MDEV-382: Incorrect quoting

Various places in the server replication code was incorrectly quoting strings, which could lead to incorrect SQL on the slave/mysqlbinlog.
author: unknown <knielsen@knielsen-hq.org> 2012-08-24 10:06:16 +0200
committer: unknown <knielsen@knielsen-hq.org> 2012-08-24 10:06:16 +0200
commit: cdeabcfd436c65e0a97e74b1722d0259ba907541 (patch)
tree: 5f3bbc9f42cb88a5615ab48a421472a17f56d030 /strings
parent: 34f2f8ea41726d98e50752ff3453ebde70912c35 (diff)
download: mariadb-git-cdeabcfd436c65e0a97e74b1722d0259ba907541.tar.gz
1 files changed, 126 insertions, 3 deletions
diff --git a/strings/my_vsnprintf.c b/strings/my_vsnprintf.c
index 508670dbad9..03da97ca82b 100644
--- a/strings/my_vsnprintf.c
+++ b/strings/my_vsnprintf.c
@@ -19,6 +19,57 @@
 #include <m_ctype.h>
 #include <stdarg.h>
 
+
+/**
+  Returns escaped string
+
+  @param cs         string charset
+  @param to         buffer where escaped string will be placed
+  @param end        end of buffer
+  @param par        string to escape
+  @param par_len    string length
+  @param quote_char character for quoting
+
+  @retval
+    position in buffer which points on the end of escaped string
+*/
+
+static char *backtick_string(char *to, char *end, char *par,
+                             size_t par_len, char quote_char)
+{
+  char *start= to;
+  char *par_end= par + par_len;
+  size_t buff_length= (size_t) (end - to);
+
+  if (buff_length <= par_len)
+    goto err;
+  *start++= quote_char;
+
+  for ( ; par < par_end; ++par)
+  {
+    char c= *par;
+    if (c == quote_char)
+    {
+      if (start + 1 >= end)
+        goto err;
+      *start++= quote_char;
+    }
+    if (start + 1 >= end)
+      goto err;
+    *start++= c;
+  }
+    
+  if (start + 1 >= end)
+    goto err;
+  *start++= quote_char;
+  return start;
+
+err:
+    *to='\0';
+  return to;
+}
+
+
 /*
   Limited snprintf() implementations
 
@@ -45,7 +96,7 @@ size_t my_vsnprintf(char *to, size_t n, const char* fmt, va_list ap)
 {
   char *start=to, *end=to+n-1;
   size_t length, width;
-  uint pre_zero, have_long;
+  uint pre_zero, have_long, escaped_arg;
 
   for (; *fmt ; fmt++)
   {
@@ -61,7 +112,7 @@ size_t my_vsnprintf(char *to, size_t n, const char* fmt, va_list ap)
     if (*fmt == '-')
       fmt++;
     length= width= 0;
-    pre_zero= have_long= 0;
+    pre_zero= have_long= escaped_arg= 0;
     if (*fmt == '*')
     {
       fmt++;
@@ -93,6 +144,11 @@ size_t my_vsnprintf(char *to, size_t n, const char* fmt, va_list ap)
       fmt++;
       have_long= 1;
     }
+    if (*fmt == '`')
+    {
+      fmt++;
+      escaped_arg= 1;
+    }
     if (*fmt == 's')				/* String parameter */
     {
       reg2 char	*par = va_arg(ap, char *);
@@ -101,7 +157,10 @@ size_t my_vsnprintf(char *to, size_t n, const char* fmt, va_list ap)

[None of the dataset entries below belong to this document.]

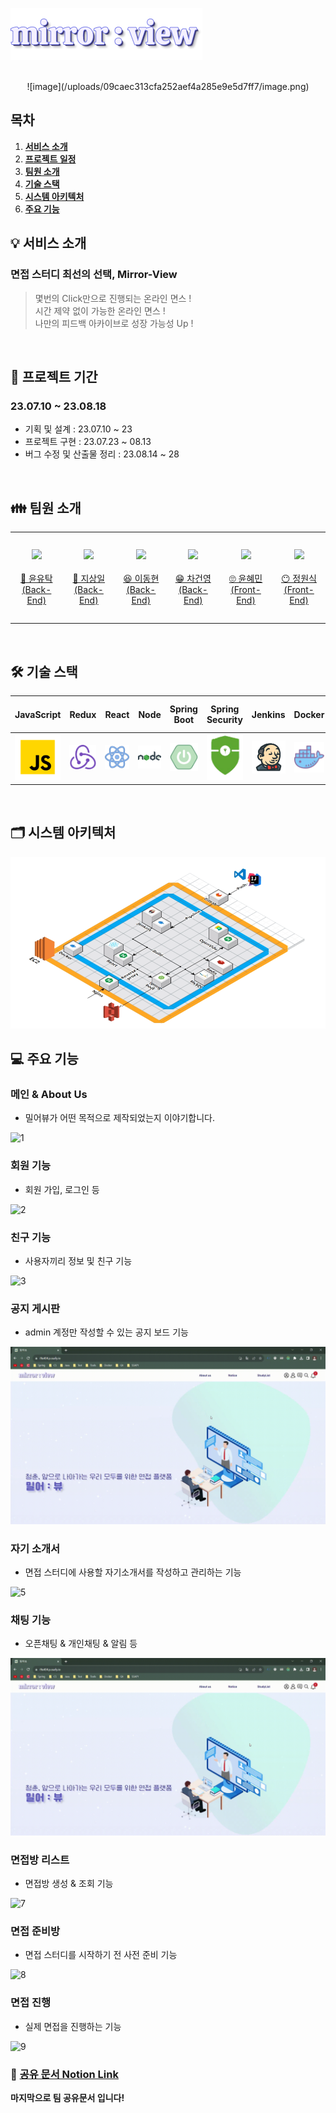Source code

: ![](frontend/public/mirlogo.png)

<p align="center">
  <br>
  ![image](/uploads/09caec313cfa252aef4a285e9e5d7ff7/image.png)
  <br>
</p>

## 목차
1. [**서비스 소개**](#1)
2. [**프로젝트 일정**](#2)
3. [**팀원 소개**](#3)
4. [**기술 스택**](#4)
5. [**시스템 아키텍처**](#5)
6. [**주요 기능**](#6)

<div id="1"></div>

## 💡 서비스 소개

### 면접 스터디 최선의 선택, Mirror-View

> 몇번의 Click만으로 진행되는 온라인 면스 ! <br/>
> 시간 제약 없이 가능한 온라인 면스 !<br/>
> 나만의 피드백 아카이브로 성장 가능성 Up !

<br />

<div id="2"></div>

## 📆 프로젝트 기간

### 23.07.10 ~ 23.08.18

- 기획 및 설계 : 23.07.10 ~ 23
- 프로젝트 구현 : 23.07.23 ~ 08.13
- 버그 수정 및 산출물 정리 : 23.08.14 ~ 28

<br/>

<div id="3"></div>

## 👪 팀원 소개

<table>
    <tr>
        <td height="140px" align="center"> <a href="https://github.com/yoon-yoo-tak">
            <img src="https://avatars.githubusercontent.com/yoon-yoo-tak" width="140px" /> <br><br> 👑 윤유탁 <br>(Back-End) </a> <br></td>
        <td height="140px" align="center"> <a href="https://github.com/sangilji">
            <img src="https://avatars.githubusercontent.com/sangilji" width="140px" /> <br><br> 🙂 지상일 <br>(Back-End) </a> <br></td>
        <td height="140px" align="center"> <a href="https://github.com/eastsage">
            <img src="https://avatars.githubusercontent.com/eastsage" width="140px" /> <br><br> 😆 이동현 <br>(Back-End) </a> <br></td>
        <td height="140px" align="center"> <a href="https://github.com/chakunyoung">
            <img src="https://avatars.githubusercontent.com/chakunyoung" width="140px" /> <br><br> 😁 차건영 <br>(Back-End) </a> <br></td>
        <td height="140px" align="center"> <a href="https://github.com/hyeii">
            <img src="https://avatars.githubusercontent.com/hyeii" width="140px" /> <br><br> 🙄 윤혜민 <br>(Front-End) </a> <br></td>
        <td height="140px" align="center"> <a href="https://github.com/JungWonsik">
            <img src="https://avatars.githubusercontent.com/JungWonsik" width="140px" /> <br><br> 😶 정원식 <br>(Front-End) </a> <br></td>
    </tr>
</table>

<br>

<div id="4"></div>

## 🛠️ 기술 스택

| JavaScript |            Redux            |  React   |  Node   |           Spring Boot            |           Spring  Security           |         Jenkins         | Docker  |                 Redis                 |     Spring  Data Jpa      |           NginX            |            MySQL            |             EC2             |                 Web RTC                  |
| :--------: |:---------------------------:| :------: | :-----: |:--------------------------------:|:------------------------------------:|:-----------------------:|:-------:|:-------------------------------------:|:-------------------------:|:--------------------------:|:---------------------------:|:---------------------------:|:----------------------------------------:|
| <img src="img/js.png" width="110">   | <img src="img/redux.png" width="110"> |<img src="img/react.png" width="110">|<img src="img/node.png" width="110">|<img src="img/springboot.png" width="110">|<img src="img/security.png" width="110">|<img src="img/jenkins.png" width="110">|<img src="img/docker.png" width="110">|<img src="img/redis.png" width="110">|<img src="img/jpa.png" width="110">|<img src="img/nginx.png" width="110">|<img src="img/mysql.png" width="110">|<img src="img/ec2.png" width="110">| <img src="img/openvidu.png" width="110"> |


<br />

<div id="5"></div>

## 🗂️ 시스템 아키텍처

<img src="img/architecture.png">

<br />

<div id="6"></div>

## 💻 주요 기능

### 메인 & About Us
- 밀어뷰가 어떤 목적으로 제작되었는지 이야기합니다.

![1](img/gif/main.gif)

### 회원 기능
- 회원 가입, 로그인 등

![2](img/gif/login.gif)

### 친구 기능
- 사용자끼리 정보 및 친구 기능

![3](img/gif/friend.gif)

### 공지 게시판
- admin 계정만 작성할 수 있는 공지 보드 기능

![4](img/gif/notice.gif)

### 자기 소개서
- 면접 스터디에 사용할 자기소개서를 작성하고 관리하는 기능

![5](img/gif/introduce.gif)

### 채팅 기능
- 오픈채팅 & 개인채팅 & 알림 등

![6](img/gif/openchat.gif)

### 면접방 리스트
- 면접방 생성 & 조회 기능

![7](img/gif/roomin.gif)

### 면접 준비방
- 면접 스터디를 시작하기 전 사전 준비 기능

![8](img/gif/ready.gif)

### 면접 진행
- 실제 면접을 진행하는 기능

![9](img/gif/interview.gif)


### 🚀 [공유 문서 Notion Link](https://elated-tortoise-2aa.notion.site/7487d4f8729d48aa9fffc8e1114378ab?v=58376fb817294207bbf22ad896f56f34&pvs=4)
**마지막으로 팀 공유문서 입니다!**

<br>
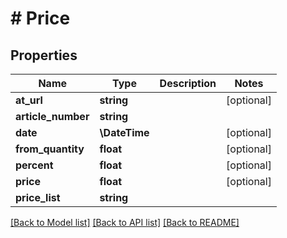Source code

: # # Price

## Properties

Name | Type | Description | Notes
------------ | ------------- | ------------- | -------------
**at_url** | **string** |  | [optional]
**article_number** | **string** |  |
**date** | **\DateTime** |  | [optional]
**from_quantity** | **float** |  | [optional]
**percent** | **float** |  | [optional]
**price** | **float** |  | [optional]
**price_list** | **string** |  |

[[Back to Model list]](../../README.md#models) [[Back to API list]](../../README.md#endpoints) [[Back to README]](../../README.md)
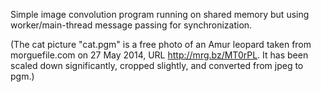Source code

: Simple image convolution program running on shared memory but using
worker/main-thread message passing for synchronization.

(The cat picture "cat.pgm" is a free photo of an Amur leopard taken
from morguefile.com on 27 May 2014, URL http://mrg.bz/MT0rPL.  It has
been scaled down significantly, cropped slightly, and converted from
jpeg to pgm.)
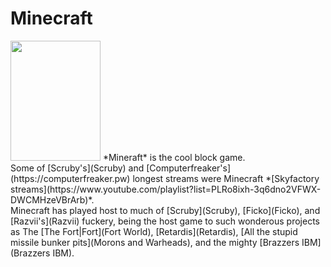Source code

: # Minecraft
<div align="left";><img src="assets/YAD/Thumbnails/Games/Minecraft.jpg" width="144" height="192"><div\> *Mineraft* is the cool block game. <br />
Some of [Scruby's](Scruby) and [Computerfreaker's](https://computerfreaker.pw) longest streams were Minecraft *[Skyfactory streams](https://www.youtube.com/playlist?list=PLRo8ixh-3q6dno2VFWX-DWCMHzeVBrArb)*. <br />
Minecraft has played host to much of [Scruby](Scruby), [Ficko](Ficko), and [Razvii's](Razvii) fuckery, being the host game to such wonderous projects as The [The Fort|Fort](Fort World), [Retardis](Retardis), [All the stupid missile bunker pits](Morons and Warheads), and the mighty [Brazzers IBM](Brazzers IBM).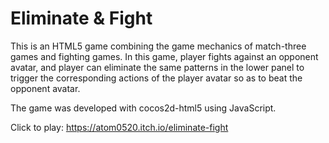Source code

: # Eliminate & Fight
This is an HTML5 game combining the game mechanics of match-three games and fighting games. 
In this game, player fights against an opponent avatar, and player can eliminate the same patterns in the lower panel to trigger the corresponding actions of the player avatar so as to beat the opponent avatar. 

The game was developed with cocos2d-html5 using JavaScript.

Click to play: https://atom0520.itch.io/eliminate-fight
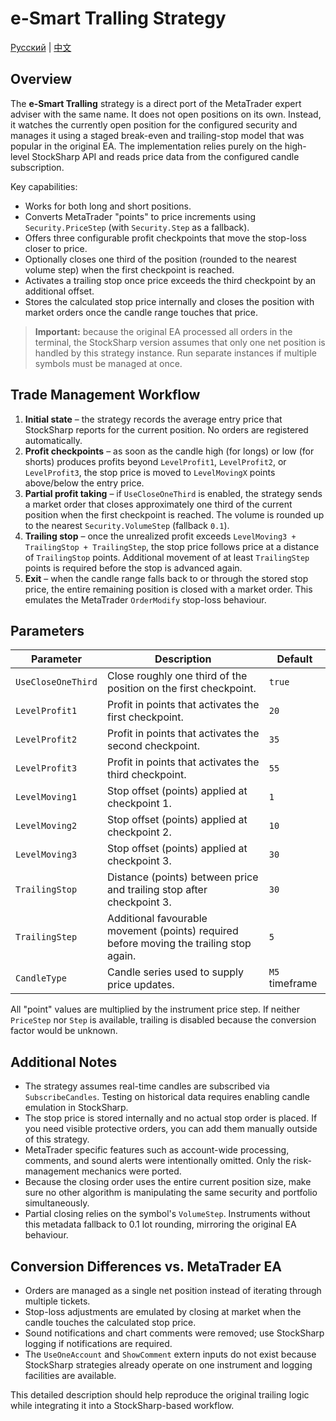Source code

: # e-Smart Tralling Strategy
[Русский](README_ru.md) | [中文](README_cn.md)

## Overview

The **e-Smart Tralling** strategy is a direct port of the MetaTrader expert adviser with the same name. It does not open positions on its own. Instead, it watches the currently open position for the configured security and manages it using a staged break-even and trailing-stop model that was popular in the original EA. The implementation relies purely on the high-level StockSharp API and reads price data from the configured candle subscription.

Key capabilities:

- Works for both long and short positions.
- Converts MetaTrader "points" to price increments using `Security.PriceStep` (with `Security.Step` as a fallback).
- Offers three configurable profit checkpoints that move the stop-loss closer to price.
- Optionally closes one third of the position (rounded to the nearest volume step) when the first checkpoint is reached.
- Activates a trailing stop once price exceeds the third checkpoint by an additional offset.
- Stores the calculated stop price internally and closes the position with market orders once the candle range touches that price.

> **Important:** because the original EA processed all orders in the terminal, the StockSharp version assumes that only one net position is handled by this strategy instance. Run separate instances if multiple symbols must be managed at once.

## Trade Management Workflow

1. **Initial state** – the strategy records the average entry price that StockSharp reports for the current position. No orders are registered automatically.
2. **Profit checkpoints** – as soon as the candle high (for longs) or low (for shorts) produces profits beyond `LevelProfit1`, `LevelProfit2`, or `LevelProfit3`, the stop price is moved to `LevelMovingX` points above/below the entry price.
3. **Partial profit taking** – if `UseCloseOneThird` is enabled, the strategy sends a market order that closes approximately one third of the current position when the first checkpoint is reached. The volume is rounded up to the nearest `Security.VolumeStep` (fallback `0.1`).
4. **Trailing stop** – once the unrealized profit exceeds `LevelMoving3 + TrailingStop + TrailingStep`, the stop price follows price at a distance of `TrailingStop` points. Additional movement of at least `TrailingStep` points is required before the stop is advanced again.
5. **Exit** – when the candle range falls back to or through the stored stop price, the entire remaining position is closed with a market order. This emulates the MetaTrader `OrderModify` stop-loss behaviour.

## Parameters

| Parameter | Description | Default |
|-----------|-------------|---------|
| `UseCloseOneThird` | Close roughly one third of the position on the first checkpoint. | `true` |
| `LevelProfit1` | Profit in points that activates the first checkpoint. | `20` |
| `LevelProfit2` | Profit in points that activates the second checkpoint. | `35` |
| `LevelProfit3` | Profit in points that activates the third checkpoint. | `55` |
| `LevelMoving1` | Stop offset (points) applied at checkpoint 1. | `1` |
| `LevelMoving2` | Stop offset (points) applied at checkpoint 2. | `10` |
| `LevelMoving3` | Stop offset (points) applied at checkpoint 3. | `30` |
| `TrailingStop` | Distance (points) between price and trailing stop after checkpoint 3. | `30` |
| `TrailingStep` | Additional favourable movement (points) required before moving the trailing stop again. | `5` |
| `CandleType` | Candle series used to supply price updates. | `M5` timeframe |

All "point" values are multiplied by the instrument price step. If neither `PriceStep` nor `Step` is available, trailing is disabled because the conversion factor would be unknown.

## Additional Notes

- The strategy assumes real-time candles are subscribed via `SubscribeCandles`. Testing on historical data requires enabling candle emulation in StockSharp.
- The stop price is stored internally and no actual stop order is placed. If you need visible protective orders, you can add them manually outside of this strategy.
- MetaTrader specific features such as account-wide processing, comments, and sound alerts were intentionally omitted. Only the risk-management mechanics were ported.
- Because the closing order uses the entire current position size, make sure no other algorithm is manipulating the same security and portfolio simultaneously.
- Partial closing relies on the symbol's `VolumeStep`. Instruments without this metadata fallback to 0.1 lot rounding, mirroring the original EA behaviour.

## Conversion Differences vs. MetaTrader EA

- Orders are managed as a single net position instead of iterating through multiple tickets.
- Stop-loss adjustments are emulated by closing at market when the candle touches the calculated stop price.
- Sound notifications and chart comments were removed; use StockSharp logging if notifications are required.
- The `UseOneAccount` and `ShowComment` extern inputs do not exist because StockSharp strategies already operate on one instrument and logging facilities are available.

This detailed description should help reproduce the original trailing logic while integrating it into a StockSharp-based workflow.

       plen= (uint) strnlen(par, width);
       if (left_len <= plen)
 	plen = left_len - 1;
-      to=strnmov(to,par,plen);
+      if (escaped_arg)
+        to= backtick_string(to, end, par, plen, '`');
+      else
+        to= strnmov(to,par,plen);
       continue;
     }
     else if (*fmt == 'b')				/* Buffer parameter */
@@ -185,6 +244,70 @@ size_t my_snprintf(char* to, size_t n, const char* fmt, ...)
   return result;
 }
 
+/**
+  Writes output to the stream according to a format string.
+
+  @param stream     file to write to
+  @param format     string format
+  @param args       list of parameters
+
+  @retval
+    number of the characters written.
+*/
+
+int my_vfprintf(FILE *stream, const char* format, va_list args)
+{
+  char cvtbuf[1024];
+  int alloc= 0;
+  char *p= cvtbuf;
+  size_t cur_len= sizeof(cvtbuf);
+  int ret;
+
+  /*
+    We do not know how much buffer we need.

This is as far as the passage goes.